Belarus adopted new public procurement legislation (PPL) in 2012 in order to comply with the international obligations of the Republic, in particular with the Agreement on Public (Municipal) Procurement signed in Moscow on December 9, 2010, within the framework of the Customs Union between Belarus, Russia, and Kazakhstan.
The new PPL introduced several major innovations. Firstly, procurement procedures were unified and the law now provides 6 types of procedures that can be used for public procurement: open tender, closed tender, e-auction, request for quotation, single source (direct) procurement and exchange bidding. Information on public procurement was made more accessible through a procurement website - http://www.icetrade.by, which accumulates information on public procurement as well as statistics and legal acts that regulate public procurement.
The TPPR assessment identified major flaws in the general characteristics of the procurement system, articles regulating post-tendering phase of the procurement and the accountability and integrity of the system.
The scope of coverage of PPL does not include all sectors of the economy where competition is possible (building and construction industry, certain services in the area of healthcare and medicine, as well as ICT are excluded from the scope of the Public Procurement).
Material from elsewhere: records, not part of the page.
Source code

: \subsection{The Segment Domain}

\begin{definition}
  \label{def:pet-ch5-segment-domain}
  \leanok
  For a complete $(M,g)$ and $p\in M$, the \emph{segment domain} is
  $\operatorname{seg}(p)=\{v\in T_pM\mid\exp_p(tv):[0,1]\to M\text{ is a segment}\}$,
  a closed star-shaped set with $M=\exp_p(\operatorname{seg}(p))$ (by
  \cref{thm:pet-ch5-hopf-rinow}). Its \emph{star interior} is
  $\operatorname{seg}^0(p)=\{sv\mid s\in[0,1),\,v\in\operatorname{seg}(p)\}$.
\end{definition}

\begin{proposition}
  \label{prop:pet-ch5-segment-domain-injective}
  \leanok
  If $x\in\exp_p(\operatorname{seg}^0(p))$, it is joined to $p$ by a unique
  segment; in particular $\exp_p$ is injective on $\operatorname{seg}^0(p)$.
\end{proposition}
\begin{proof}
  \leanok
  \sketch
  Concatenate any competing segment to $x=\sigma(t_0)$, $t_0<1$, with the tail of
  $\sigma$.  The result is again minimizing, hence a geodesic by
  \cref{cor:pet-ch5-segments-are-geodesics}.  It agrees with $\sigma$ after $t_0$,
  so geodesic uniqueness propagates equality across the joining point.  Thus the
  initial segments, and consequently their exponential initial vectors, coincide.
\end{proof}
Even though the e-platform is fully functional, the PPL does not stipulate that electronic means is the primary method of conducting public procurement, neither of communication between procuring entities and tender participants.
PPL does not stipulate that each procuring entity has a staff member responsible for conducting procurement activities, which potentially can lead to technical issues while conducting a procurement process. One of the major flaws is that PPL does not stipulate that justification for using a non-competitive procedure (e.g. direct procurement) must be made public by the procuring entity.
Better internal and external Quality Control and Audit remain one of the most pressing issues of the PPL of Belarus.
The Assessment showed positive developments in terms of the level of transparency related to publishing procurement documents. Notices of intended procurement, tender documentation, bids offered by potential suppliers, decisions of tender commissions, contracts and contract performance information is public and available in machine-readable format. However, the quality of the information published still needs improvement to be full and comprehensive. Additionally, dispute settlement related information can also become public and available in machine readable format.
Currently, the new Law on Amendments and Addenda to the Law of the Republic of Belarus "On public procurement of goods (works, services)" will be adopted in 2017, which will aim to address several of the issues identified by the TPPR assessment.